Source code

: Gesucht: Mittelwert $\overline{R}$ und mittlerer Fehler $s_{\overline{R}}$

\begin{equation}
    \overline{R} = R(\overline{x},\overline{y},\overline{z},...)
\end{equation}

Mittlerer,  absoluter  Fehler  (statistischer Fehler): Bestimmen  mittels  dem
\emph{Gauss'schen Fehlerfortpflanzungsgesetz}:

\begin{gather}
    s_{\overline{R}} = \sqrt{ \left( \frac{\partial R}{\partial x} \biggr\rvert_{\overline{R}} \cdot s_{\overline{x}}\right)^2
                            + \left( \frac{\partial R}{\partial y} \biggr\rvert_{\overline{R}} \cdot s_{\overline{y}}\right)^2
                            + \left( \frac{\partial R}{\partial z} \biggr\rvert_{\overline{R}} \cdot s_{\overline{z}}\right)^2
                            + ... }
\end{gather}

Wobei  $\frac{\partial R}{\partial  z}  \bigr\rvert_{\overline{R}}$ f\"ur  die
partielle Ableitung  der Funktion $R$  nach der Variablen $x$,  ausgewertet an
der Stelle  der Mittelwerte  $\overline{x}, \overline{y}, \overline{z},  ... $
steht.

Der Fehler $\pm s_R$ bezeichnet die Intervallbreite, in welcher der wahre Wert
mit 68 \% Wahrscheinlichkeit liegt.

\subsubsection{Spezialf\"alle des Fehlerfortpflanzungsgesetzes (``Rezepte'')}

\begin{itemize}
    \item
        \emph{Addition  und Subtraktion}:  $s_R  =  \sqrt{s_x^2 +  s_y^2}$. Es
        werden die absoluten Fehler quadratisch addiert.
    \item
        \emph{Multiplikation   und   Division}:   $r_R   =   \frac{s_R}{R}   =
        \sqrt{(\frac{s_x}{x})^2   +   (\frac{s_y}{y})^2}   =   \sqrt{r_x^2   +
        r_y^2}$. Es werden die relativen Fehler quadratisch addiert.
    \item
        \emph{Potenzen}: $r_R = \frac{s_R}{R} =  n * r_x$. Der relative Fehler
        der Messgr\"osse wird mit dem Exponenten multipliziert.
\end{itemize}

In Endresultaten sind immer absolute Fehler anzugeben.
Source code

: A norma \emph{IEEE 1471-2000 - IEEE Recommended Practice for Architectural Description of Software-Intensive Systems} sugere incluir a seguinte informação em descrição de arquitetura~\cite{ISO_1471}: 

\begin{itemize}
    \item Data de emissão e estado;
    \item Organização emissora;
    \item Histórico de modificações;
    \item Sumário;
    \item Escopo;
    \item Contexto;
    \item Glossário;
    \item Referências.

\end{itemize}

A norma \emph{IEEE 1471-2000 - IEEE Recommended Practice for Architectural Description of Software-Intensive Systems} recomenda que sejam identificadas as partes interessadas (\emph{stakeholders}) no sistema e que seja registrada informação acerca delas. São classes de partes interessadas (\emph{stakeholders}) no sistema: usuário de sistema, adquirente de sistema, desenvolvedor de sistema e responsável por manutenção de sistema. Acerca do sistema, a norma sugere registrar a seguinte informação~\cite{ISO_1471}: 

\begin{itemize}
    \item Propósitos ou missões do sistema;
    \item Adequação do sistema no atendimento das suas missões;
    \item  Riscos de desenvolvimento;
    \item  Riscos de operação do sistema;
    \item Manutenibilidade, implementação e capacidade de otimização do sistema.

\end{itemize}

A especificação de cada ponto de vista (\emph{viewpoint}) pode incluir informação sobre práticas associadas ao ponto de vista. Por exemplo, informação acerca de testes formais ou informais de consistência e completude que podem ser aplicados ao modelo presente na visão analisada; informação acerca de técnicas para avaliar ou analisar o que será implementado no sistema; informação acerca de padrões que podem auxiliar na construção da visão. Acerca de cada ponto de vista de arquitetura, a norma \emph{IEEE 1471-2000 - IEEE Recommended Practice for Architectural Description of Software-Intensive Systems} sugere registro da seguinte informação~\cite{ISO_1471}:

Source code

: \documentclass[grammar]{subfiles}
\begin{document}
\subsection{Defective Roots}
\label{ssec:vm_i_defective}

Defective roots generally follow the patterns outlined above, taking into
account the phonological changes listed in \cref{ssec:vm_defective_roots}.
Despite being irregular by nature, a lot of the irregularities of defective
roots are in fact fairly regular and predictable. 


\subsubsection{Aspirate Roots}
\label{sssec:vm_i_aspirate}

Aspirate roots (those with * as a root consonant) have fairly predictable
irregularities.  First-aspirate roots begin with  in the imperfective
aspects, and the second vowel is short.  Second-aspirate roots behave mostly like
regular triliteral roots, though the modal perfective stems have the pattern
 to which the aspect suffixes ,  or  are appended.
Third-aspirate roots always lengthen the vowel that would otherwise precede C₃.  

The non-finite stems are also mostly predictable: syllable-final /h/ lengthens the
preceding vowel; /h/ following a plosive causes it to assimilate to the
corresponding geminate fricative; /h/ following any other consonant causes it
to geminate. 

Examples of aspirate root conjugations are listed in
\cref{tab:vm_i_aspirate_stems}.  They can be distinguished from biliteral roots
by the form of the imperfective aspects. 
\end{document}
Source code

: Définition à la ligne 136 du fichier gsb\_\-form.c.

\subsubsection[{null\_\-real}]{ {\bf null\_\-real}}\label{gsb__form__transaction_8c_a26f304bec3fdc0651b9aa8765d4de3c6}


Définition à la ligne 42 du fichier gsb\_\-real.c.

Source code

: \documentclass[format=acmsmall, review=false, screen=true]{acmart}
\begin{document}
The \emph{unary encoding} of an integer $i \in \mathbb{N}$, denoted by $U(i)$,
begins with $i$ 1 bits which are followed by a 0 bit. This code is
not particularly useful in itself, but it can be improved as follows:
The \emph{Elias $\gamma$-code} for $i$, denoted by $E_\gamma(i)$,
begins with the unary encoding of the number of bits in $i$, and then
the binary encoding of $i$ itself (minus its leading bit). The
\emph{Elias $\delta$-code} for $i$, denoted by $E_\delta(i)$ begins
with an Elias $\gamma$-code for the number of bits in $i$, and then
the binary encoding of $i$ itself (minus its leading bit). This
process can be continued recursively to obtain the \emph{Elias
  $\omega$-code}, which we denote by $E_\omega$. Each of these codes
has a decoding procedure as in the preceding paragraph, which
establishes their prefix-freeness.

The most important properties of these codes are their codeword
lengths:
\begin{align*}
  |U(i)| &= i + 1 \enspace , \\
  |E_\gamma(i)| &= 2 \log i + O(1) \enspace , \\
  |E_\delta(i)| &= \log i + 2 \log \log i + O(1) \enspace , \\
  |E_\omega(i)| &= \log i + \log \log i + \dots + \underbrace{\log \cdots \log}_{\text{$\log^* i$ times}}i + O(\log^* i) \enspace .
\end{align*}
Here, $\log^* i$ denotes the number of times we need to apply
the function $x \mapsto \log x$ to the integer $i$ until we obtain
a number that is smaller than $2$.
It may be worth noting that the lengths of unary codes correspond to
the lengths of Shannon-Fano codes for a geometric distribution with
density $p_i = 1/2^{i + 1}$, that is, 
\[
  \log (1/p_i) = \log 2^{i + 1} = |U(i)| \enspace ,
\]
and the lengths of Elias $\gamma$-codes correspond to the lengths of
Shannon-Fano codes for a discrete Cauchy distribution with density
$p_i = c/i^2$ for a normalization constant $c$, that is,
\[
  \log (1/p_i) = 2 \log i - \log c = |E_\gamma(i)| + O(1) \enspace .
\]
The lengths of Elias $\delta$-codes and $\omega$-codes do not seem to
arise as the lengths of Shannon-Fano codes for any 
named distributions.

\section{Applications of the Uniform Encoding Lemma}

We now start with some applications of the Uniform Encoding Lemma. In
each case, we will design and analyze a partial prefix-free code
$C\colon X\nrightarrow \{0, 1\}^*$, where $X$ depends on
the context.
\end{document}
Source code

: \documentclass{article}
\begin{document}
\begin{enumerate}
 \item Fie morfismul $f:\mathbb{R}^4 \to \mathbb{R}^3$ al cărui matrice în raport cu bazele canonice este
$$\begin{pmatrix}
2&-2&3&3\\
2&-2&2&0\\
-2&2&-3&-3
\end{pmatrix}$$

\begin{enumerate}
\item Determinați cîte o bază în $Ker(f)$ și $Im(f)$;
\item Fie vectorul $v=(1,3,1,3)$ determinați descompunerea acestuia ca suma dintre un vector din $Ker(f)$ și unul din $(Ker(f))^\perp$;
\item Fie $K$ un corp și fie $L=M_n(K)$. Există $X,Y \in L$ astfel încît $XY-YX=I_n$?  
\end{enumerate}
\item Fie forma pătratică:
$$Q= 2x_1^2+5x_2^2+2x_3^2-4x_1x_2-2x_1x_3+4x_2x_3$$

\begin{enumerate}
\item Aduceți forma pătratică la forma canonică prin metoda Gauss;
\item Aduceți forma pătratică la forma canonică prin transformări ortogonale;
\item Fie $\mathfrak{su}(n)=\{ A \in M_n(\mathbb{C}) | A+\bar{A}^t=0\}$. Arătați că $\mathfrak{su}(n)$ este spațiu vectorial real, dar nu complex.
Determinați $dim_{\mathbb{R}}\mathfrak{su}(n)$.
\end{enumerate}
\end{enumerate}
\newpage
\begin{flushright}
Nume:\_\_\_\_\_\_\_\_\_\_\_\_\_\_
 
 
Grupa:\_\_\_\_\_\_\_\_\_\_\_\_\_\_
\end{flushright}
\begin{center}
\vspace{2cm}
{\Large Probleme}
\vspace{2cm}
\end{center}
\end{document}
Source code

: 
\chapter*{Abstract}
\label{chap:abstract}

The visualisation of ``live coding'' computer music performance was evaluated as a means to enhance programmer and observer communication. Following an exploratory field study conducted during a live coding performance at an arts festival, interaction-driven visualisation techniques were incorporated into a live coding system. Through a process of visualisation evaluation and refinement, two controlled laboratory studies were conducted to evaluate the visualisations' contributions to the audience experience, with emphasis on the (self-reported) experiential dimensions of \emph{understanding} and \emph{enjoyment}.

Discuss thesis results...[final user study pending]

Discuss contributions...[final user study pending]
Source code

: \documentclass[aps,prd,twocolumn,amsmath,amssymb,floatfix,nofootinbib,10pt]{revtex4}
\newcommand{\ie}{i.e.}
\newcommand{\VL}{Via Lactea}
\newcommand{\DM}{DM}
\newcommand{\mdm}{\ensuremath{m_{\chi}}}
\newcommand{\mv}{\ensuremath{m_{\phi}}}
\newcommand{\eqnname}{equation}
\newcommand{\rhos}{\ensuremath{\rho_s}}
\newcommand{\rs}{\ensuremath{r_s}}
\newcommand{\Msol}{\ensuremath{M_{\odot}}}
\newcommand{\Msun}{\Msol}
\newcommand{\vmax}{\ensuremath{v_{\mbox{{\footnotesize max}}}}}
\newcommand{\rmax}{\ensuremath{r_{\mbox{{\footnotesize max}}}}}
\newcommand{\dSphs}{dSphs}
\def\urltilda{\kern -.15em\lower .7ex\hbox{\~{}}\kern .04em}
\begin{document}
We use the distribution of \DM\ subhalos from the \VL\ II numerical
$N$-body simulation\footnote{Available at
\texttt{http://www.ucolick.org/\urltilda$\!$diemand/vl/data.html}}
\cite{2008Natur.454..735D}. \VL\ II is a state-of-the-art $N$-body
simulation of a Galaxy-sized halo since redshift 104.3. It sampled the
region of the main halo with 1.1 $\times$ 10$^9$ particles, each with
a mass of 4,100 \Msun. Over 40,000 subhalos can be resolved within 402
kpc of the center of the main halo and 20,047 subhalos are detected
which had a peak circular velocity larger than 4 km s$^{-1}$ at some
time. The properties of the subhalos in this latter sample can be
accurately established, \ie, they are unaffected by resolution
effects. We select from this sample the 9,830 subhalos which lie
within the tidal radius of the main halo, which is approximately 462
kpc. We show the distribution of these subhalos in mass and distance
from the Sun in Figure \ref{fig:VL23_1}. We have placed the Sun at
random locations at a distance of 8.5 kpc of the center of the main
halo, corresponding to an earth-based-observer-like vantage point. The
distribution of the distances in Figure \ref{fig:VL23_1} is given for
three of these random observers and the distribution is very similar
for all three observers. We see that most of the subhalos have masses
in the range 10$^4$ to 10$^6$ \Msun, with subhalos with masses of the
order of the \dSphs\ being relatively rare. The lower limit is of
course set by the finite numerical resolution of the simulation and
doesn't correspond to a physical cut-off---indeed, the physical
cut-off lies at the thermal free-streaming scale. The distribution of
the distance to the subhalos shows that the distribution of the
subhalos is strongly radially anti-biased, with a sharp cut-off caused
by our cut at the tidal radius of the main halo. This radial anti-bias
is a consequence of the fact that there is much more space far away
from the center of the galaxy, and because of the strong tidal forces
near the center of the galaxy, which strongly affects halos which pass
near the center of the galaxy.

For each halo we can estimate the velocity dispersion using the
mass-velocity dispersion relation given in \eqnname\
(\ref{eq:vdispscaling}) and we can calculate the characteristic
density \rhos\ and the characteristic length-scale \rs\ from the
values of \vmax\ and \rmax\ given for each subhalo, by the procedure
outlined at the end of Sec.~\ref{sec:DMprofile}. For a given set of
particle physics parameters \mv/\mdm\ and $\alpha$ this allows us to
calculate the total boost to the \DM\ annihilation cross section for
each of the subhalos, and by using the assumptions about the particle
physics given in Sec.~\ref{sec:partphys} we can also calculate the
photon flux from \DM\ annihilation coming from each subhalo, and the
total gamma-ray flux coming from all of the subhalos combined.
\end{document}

- _Problem to solve_
Wherever the string "Aduceți" appears in a line of the records above, copy that line.

- _Task response_
\item Aduceți forma pătratică la forma canonică prin metoda Gauss;
\item Aduceți forma pătratică la forma canonică prin transformări ortogonale;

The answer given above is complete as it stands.